L’Ombre. à Richard.― C’est ta femme, Richard, la malheureuse Anne, ta femme, qui ne goûta jamais près de toi une heure d’un tranquille sommeil ; c’est elle qui remplit ton sommeil de trouble. Pense à moi demain dans la bataille, et que ton épée tombe émoussée. Désespère et meurs ! (À Richmond.) Et toi, âme paisible, dors d’un paisible sommeil ; rêve de succès et d’une heureuse victoire. La femme de ton adversaire prie pour toi !
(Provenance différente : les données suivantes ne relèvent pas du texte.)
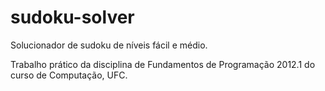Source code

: # sudoku-solver
Solucionador de sudoku de níveis fácil e médio.

Trabalho prático da disciplina de Fundamentos de Programação 2012.1 do curso de Computação, UFC.
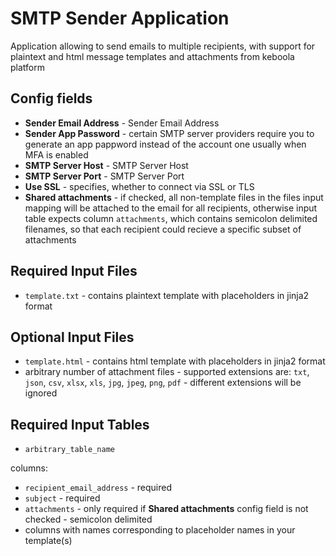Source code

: # SMTP Sender Application
Application allowing to send emails to multiple recipients, with support for plaintext and html message templates and attachments from keboola platform

## Config fields

 - **Sender Email Address** - Sender Email Address
 - **Sender App Password** - certain SMTP server providers require you to generate an app pappword instead of the account one usually when MFA is enabled
 - **SMTP Server Host** - SMTP Server Host
 - **SMTP Server Port** - SMTP Server Port
 - **Use SSL** - specifies, whether to connect via SSL or TLS
 - **Shared attachments** - if checked, all non-template files in the files input mapping will be attached to the email for all recipients, otherwise input table expects column `attachments`, which contains semicolon delimited filenames, so that each recipient could recieve a specific subset of attachments


## Required Input Files
 - `template.txt` - contains plaintext template with placeholders in jinja2 format

## Optional Input Files
 - `template.html` - contains html template with placeholders in jinja2 format
 - arbitrary number of attachment files - supported extensions are: `txt`, `json`, `csv`, `xlsx`, `xls`, `jpg`, `jpeg`, `png`, `pdf` - different extensions will be ignored

## Required Input Tables
 - `arbitrary_table_name`

columns:
 - `recipient_email_address` - required
 - `subject` - required
 - `attachments` - only required if **Shared attachments** config field is not checked - semicolon delimited 
 - columns with names corresponding to placeholder names in your template(s)

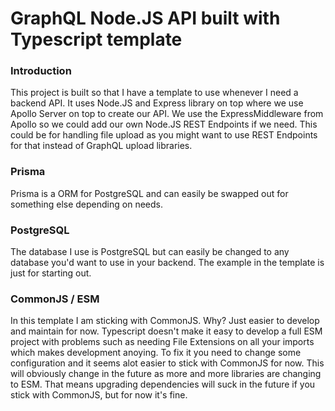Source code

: # GraphQL Node.JS API built with Typescript template
### Introduction
This project is built so that I have a template to use whenever I need a backend API.
It uses Node.JS and Express library on top where we use Apollo Server on top to create our API. We use the ExpressMiddleware from Apollo so we could add our own Node.JS REST Endpoints if we need. This could be for handling file upload as you might want to use REST Endpoints for that instead of GraphQL upload libraries. 

### Prisma
Prisma is a ORM for PostgreSQL and can easily be swapped out for something else depending on needs. 

### PostgreSQL 
The database I use is PostgreSQL but can easily be changed to any database you'd want to use in your backend. 
The example in the template is just for starting out. 

### CommonJS / ESM
In this template I am sticking with CommonJS. Why? Just easier to develop and maintain for now. Typescript doesn't make it easy to develop a full ESM 
project with problems such as needing File Extensions on all your imports which makes development anoying. To fix it you need to change some configuration and it seems alot easier to stick with CommonJS for now. This will obviously change in the future as more and more libraries are changing to ESM. That means upgrading dependencies will suck in the future if you stick with CommonJS, but for now it's fine. 

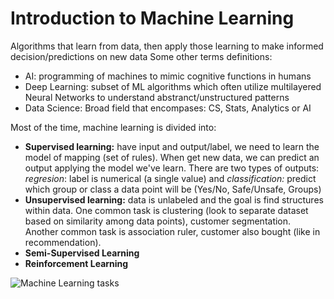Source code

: # Introduction to Machine Learning
Algorithms that learn from data, then apply those learning to make informed decision/predictions on new data
Some other terms definitions:
- AI: programming of machines to mimic cognitive functions in humans
- Deep Learning: subset of ML algorithms which often utilize multilayered Neural Networks to understand abstranct/unstructured patterns
- Data Science: Broad field that encompases: CS, Stats, Analytics or AI

Most of the time, machine learning is divided into:
- **Supervised learning:** have input and output/label, we need to learn the model of mapping (set of rules). When
  get new data, we can predict an output applying the model we've learn. There are two types of outputs: *regresion*: label
  is numerical (a single value) and *classification:* predict which group or class a data point will be (Yes/No, Safe/Unsafe, Groups)
- **Unsupervised learning:** data is unlabeled and the goal is find structures within data. One common task is clustering (look
  to separate dataset based on similarity among data points), customer segmentation. Another common task is association ruler,
  customer also bought (like in recommendation).
- **Semi-Supervised Learning**
- **Reinforcement Learning**

![Machine Learning tasks](https://7wdata.be/wp-content/uploads/2020/06/1FUZS9K4JPqzfXDcC83BQTw.png)
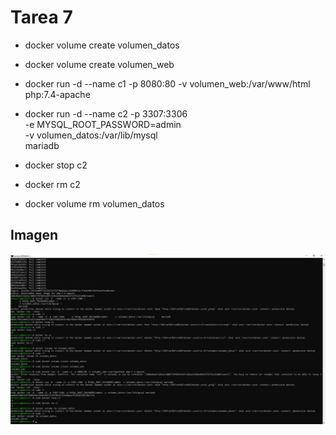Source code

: # Tarea 7

- docker volume create volumen_datos
- docker volume create volumen_web

- docker run -d --name c1 -p 8080:80 -v volumen_web:/var/www/html php:7.4-apache

- docker run -d --name c2 -p 3307:3306 \
    -e MYSQL_ROOT_PASSWORD=admin \
    -v volumen_datos:/var/lib/mysql \
    mariadb

- docker stop c2

- docker rm c2

- docker volume rm volumen_datos

## Imagen
![](https://github.com/Sperper/DespliegueDeAplicacionesWeb/blob/master/Docker/Ejercicio7/Tarea7.png?raw=true)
(L’ombre de Buckingham sort de terre.)

L’Ombre. à Richard.― C’est moi qui le premier t’aidai à monter sur le trône ; c’est moi qui le dernier éprouvai ta tyrannie. Oh ! pense à Buckingham dans la bataille, et meurs dans les terreurs de tes forfaits. Rêve, rêve de faits sanglants et de mort, de défaite, de désespoir, et dans le désespoir rends ton dernier soupir ! (À Richmond.) J’ai péri pour t’avoir voulu seconder, avant que je pusse te prêter mon appui. Mais que ton cœur s’affermisse et ne sois point effrayé : Dieu et les bons anges combattent pour Richmond, et Richard va tomber de toute la hauteur de son orgueil.

(Les ombres disparaissent.)

(Le roi Richard sort en sursaut de son rêve.)

Le roi Richard. ― Donnez-moi un autre cheval.― Bandez mes plaies.― Jésus, aie pitié de moi ! ― Mais doucement, ce n’est qu’un rêve. Ô lâche conscience, comme tu me tourmentes ! Ce flambeau jette une flamme bleuâtre. Nous sommes au plus profond de la nuit. La sueur froide de la crainte couvre mon corps tremblant.― De quoi ai-je donc peur ? De moi ? Il n’y a ici que moi. Richard aime Richard.― Y a-t-il ici quelque meurtrier ? Non.― Oui, moi. Fuyons donc. Quoi, me fuir moi-même ? Beau projet ! et pourquoi ? De peur que je ne me venge… Quoi !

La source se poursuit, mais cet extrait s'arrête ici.